Nitekim anlamışsınızdır tüm bunların üzerine geçen çarşamba bana kendisi ara vermek istediğini söyledi. sınavına çalışırken ilaç kullanıyordu. Onun da etkisi ile dalgalı bir ruh halindeydi. uzun uzun açıkladı 2 saat kadar konuştuk vedalaşırken güldüm bol bol, o çok duygusaldı. bir ara ağladı hatta. ben de ona eğer bu bir araysa tekrar olabileceğimizi söyledim. Ortamı neşelendirmeye çalışıyordum çünkü ne bir lavga ne bir saygısızlık vardı. hatta aksine artık açıklama da vardı elimde ve gerekçesi çok haklıydı. sadece doğru zamanda denk gelmiş yanlış iki insandık.
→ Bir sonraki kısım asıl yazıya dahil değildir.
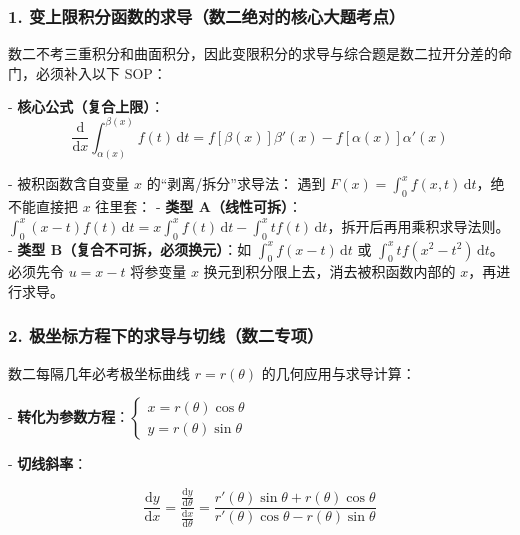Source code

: \documentclass[11pt,a4paper,UTF8]{ctexart}
\begin{document}
\pagestyle{fancy}
\fancyhf{}
\fancyhead[R]{\small\color{TitlePurple}\nouppercase{\leftmark}}
\renewcommand{\headrulewidth}{0.5pt}

\tableofcontents
\newpage
{}


\subsubsection{1. 变上限积分函数的求导（数二绝对的核心大题考点）}

数二不考三重积分和曲面积分，因此变限积分的求导与综合题是数二拉开分差的命门，必须补入以下 SOP：

-   \textbf{核心公式（复合上限）}：
\begin{equation*}
\frac{\mathrm{d}}{\mathrm{d}x} \int_{\alpha(x)}^{\beta(x)} f(t)\,\mathrm{d}t = f[\beta(x)]\beta'(x) - f[\alpha(x)]\alpha'(x)
\end{equation*}

-   \textit{}被积函数含自变量 $x$ 的“剥离/拆分”求导法\textit{}： 遇到 $F(x) = \int_0^x f(x, t)\,\mathrm{d}t$，\textit{}绝不能直接把 $x$ 往里套\textit{}：
    -   \textbf{类型 A（线性可拆）}：$\int_0^x (x - t) f(t)\,\mathrm{d}t = x\int_0^x f(t)\,\mathrm{d}t - \int_0^x t f(t)\,\mathrm{d}t$，拆开后再用乘积求导法则。
    -   \textbf{类型 B（复合不可拆，必须换元）}：如 $\int_0^x f(x - t)\,\mathrm{d}t$ 或 $\int_0^x t f(x^2 - t^2)\,\mathrm{d}t$。必须先令 $u = x - t$ 将参变量 $x$ 换元到积分限上去，消去被积函数内部的 $x$，再进行求导。


\subsubsection{2. 极坐标方程下的求导与切线（数二专项）}

数二每隔几年必考极坐标曲线 $r = r(\theta)$ 的几何应用与求导计算：

-   \textbf{转化为参数方程}：$\begin{cases} x = r(\theta)\cos\theta \\ y = r(\theta)\sin\theta \end{cases}$

-   \textbf{切线斜率}：


\begin{equation*}
\frac{\mathrm{d}y}{\mathrm{d}x} = \frac{\frac{\mathrm{d}y}{\mathrm{d}\theta}}{\frac{\mathrm{d}x}{\mathrm{d}\theta}} = \frac{r'(\theta)\sin\theta + r(\theta)\cos\theta}{r'(\theta)\cos\theta - r(\theta)\sin\theta}
\end{equation*}
\end{document}
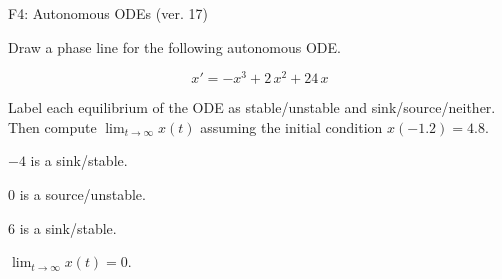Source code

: \begin{exercise}
  \begin{exerciseTitle}F4: Autonomous ODEs (ver. 17)\end{exerciseTitle}
  \begin{exerciseStatement}
    

      Draw a phase line for the following 
      autonomous ODE.
    

    
\[x'= -x^{3} + 2 \, x^{2} + 24 \, x\]

    

      Label each equilibrium of the ODE
      as stable/unstable and sink/source/neither.
      Then compute \(\lim_{t\to\infty}x(t)\)
      assuming the initial condition
      \(x( -1.2 )= 4.8\).
    

  \end{exerciseStatement}
  \begin{exerciseAnswer}
    

      \(-4\) is a sink/stable.
      
        \(0\) is a source/unstable.
      
      \(6\) is a sink/stable.
    

    

      \(\lim_{t\to\infty}x(t)=0\).
    

  \end{exerciseAnswer}
\end{exercise}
O sınav ve sosyal hayat dengesini kuramadığını bana sen fedakarlık yapmayacaksın ben yapacağım derken en çok fedakarlıkları benim yaptığımı, onun söz verip tutamayıp utandığını söyledi. kaç kere özür diledi sayamam. sana ne ilgim ve sevgim azaldı dedi. çok yakın ve romantikti ama hissediyordum sınav sürecinde bu duyguları yaşamanın aklımızı karıştıracağına ve bize engel olacağına o da inanmıştı artık. Nitekim, yanıma gelme kararı askıya alındı. sınav dönemlerine kadar ara sıra hal hatır sormak için konuşabileceğimizi söyledik. Seni seviyorumlar, tekrar güzel bir gelecek inşa edeceğizler, iyi ki varsınlarla geçen bir sohbetti işte. Beni bekler misin dedi, korkuyorum beni unutmandan dedi falan filan
ama ablalarım sorun şu ki iki gün geçti ben ağlama krizlerimi durduramıyorum. Nedenini bilmiyorum beynim bana oyun mu oynuyor ama sanki tamamen bitmiş benden vazgeçmiş gibi hissedip ağlıyorum sürekli. yemek yiyemiyorumi gülemiyorum. Zaten tam da böyle çok duygusal bir karakter olduğum için ara vermemiz gerektiğini söylemişti. Ben döenemeyeceğim sana sen orada üzülürken ben de onca işin arasında mutsuz, isteksiz olacağım. hadi beni geç ben olurum mutsuz ama sen neden ağlayasın sürekli demişti. Senin sınavın daha önemli demişti. Bunlar sınavına çalışmana engel olur demişti. İstediğin yeri kazanmaya çok yakınsın ama benim yüzümden kazanamazsan senin mutsuzluğun üzerine biz nasıl mutlu bir ilişki kuracağız demişti. Sen,n iyiliğin için senden vazgeçmem ayrı kalmam gerekiyorsa bunu yaparım demişti. ben de ona her şey en başından belliydi o zamna niye başladın dediğimde de yapabilirim sandım dedi. İki yoğunluğu bir arada götürebilirim sandım özür dilerim dedi.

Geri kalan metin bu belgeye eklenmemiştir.